**Activity:** Extract every line of the material that holds the string "external".

*** Records provided Section Begins ***

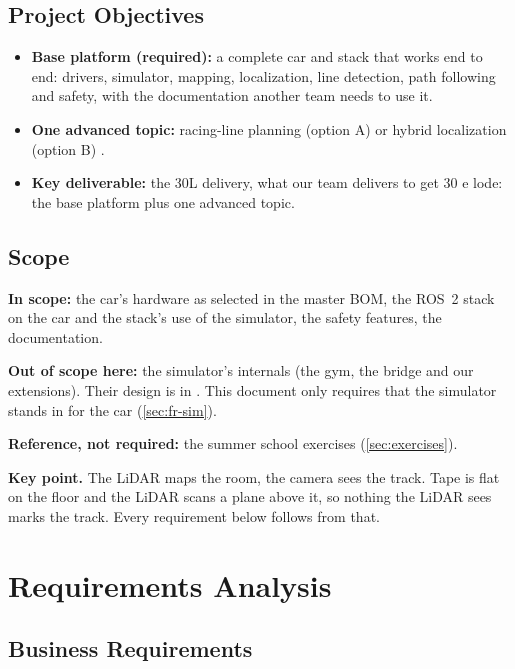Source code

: \documentclass[11pt,a4paper]{article}
\begin{document}
\subsection{Project Objectives}
\begin{itemize}
  \item \textbf{Base platform (required):} a complete car and stack that works end to end: drivers, simulator, mapping, localization, line detection, path following and safety, with the documentation another team needs to use it.
  \item \textbf{One advanced topic:} racing-line planning (option A) or hybrid localization (option B) \tbd[OI-01].
  \item \textbf{Key deliverable:} the 30L delivery, what our team delivers to get 30 e lode: the base platform plus one advanced topic.
\end{itemize}

\subsection{Scope}
\textbf{In scope:} the car's hardware as selected in the master BOM, the ROS~2 stack on the car and the stack's use of the simulator, the safety features, the documentation.

\textbf{Out of scope here:} the simulator's internals (the gym, the bridge and our  extensions). Their design is in . This document only requires that the simulator stands in for the car (\cref{sec:fr-sim}).

\textbf{Reference, not required:} the summer school exercises (\cref{sec:exercises}).

\begin{takeaway}
\textbf{Key point.} The LiDAR maps the room, the camera sees the track. Tape is flat on the floor and the LiDAR scans a plane above it, so nothing the LiDAR sees marks the track. Every requirement below follows from that.
\end{takeaway}

\section{Requirements Analysis}
\subsection{Business Requirements}
\end{document}
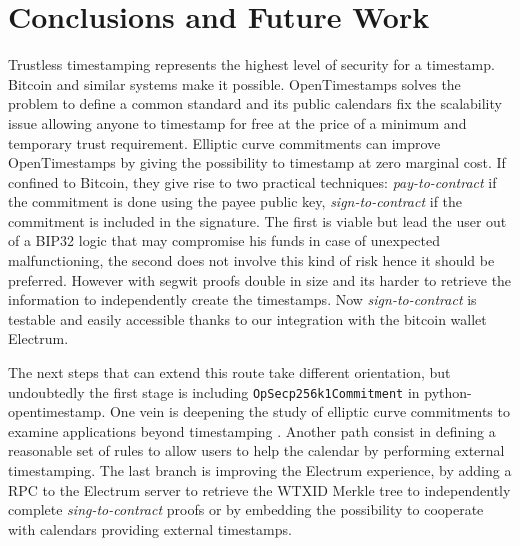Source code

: \chapter{Conclusions and Future Work}
\label{chpr:conclusions}
Trustless timestamping represents the highest level of security for a timestamp. 
Bitcoin and similar systems make it possible.
OpenTimestamps solves the problem to define a common standard and its public calendars fix the scalability issue allowing anyone to timestamp for free at the price of a minimum and temporary trust requirement.
Elliptic curve commitments can improve OpenTimestamps by giving the possibility to timestamp at zero marginal cost. 
If confined to Bitcoin, they give rise to two practical techniques: \textit{pay-to-contract} if the commitment is done using the payee public key, \textit{sign-to-contract} if the commitment is included in the signature. 
The first is viable but lead the user out of a BIP32 logic that may compromise his funds in case of unexpected malfunctioning, the second does not involve this kind of risk hence it should be preferred. 
However with segwit proofs double in size and its harder to retrieve the information to independently create the timestamps.
Now \textit{sign-to-contract} is testable and easily accessible thanks to our integration with the bitcoin wallet Electrum.

The next steps that can extend this route take different orientation, but undoubtedly the first stage is including \verb|OpSecp256k1Commitment| in python-opentimestamp.
One vein is deepening the study of elliptic curve commitments to examine applications beyond timestamping \cite{TapRoot}.
Another path consist in defining a reasonable set of rules to allow users to help the calendar by performing external timestamping.
The last branch is improving the Electrum experience, by adding a RPC to the Electrum server to retrieve the WTXID Merkle tree to independently complete \textit{sing-to-contract} proofs or by embedding the possibility to cooperate with calendars providing external timestamps.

*** Records provided Section Ends ***

**Task result:**
Another path consist in defining a reasonable set of rules to allow users to help the calendar by performing external timestamping.
The last branch is improving the Electrum experience, by adding a RPC to the Electrum server to retrieve the WTXID Merkle tree to independently complete \textit{sing-to-contract} proofs or by embedding the possibility to cooperate with calendars providing external timestamps.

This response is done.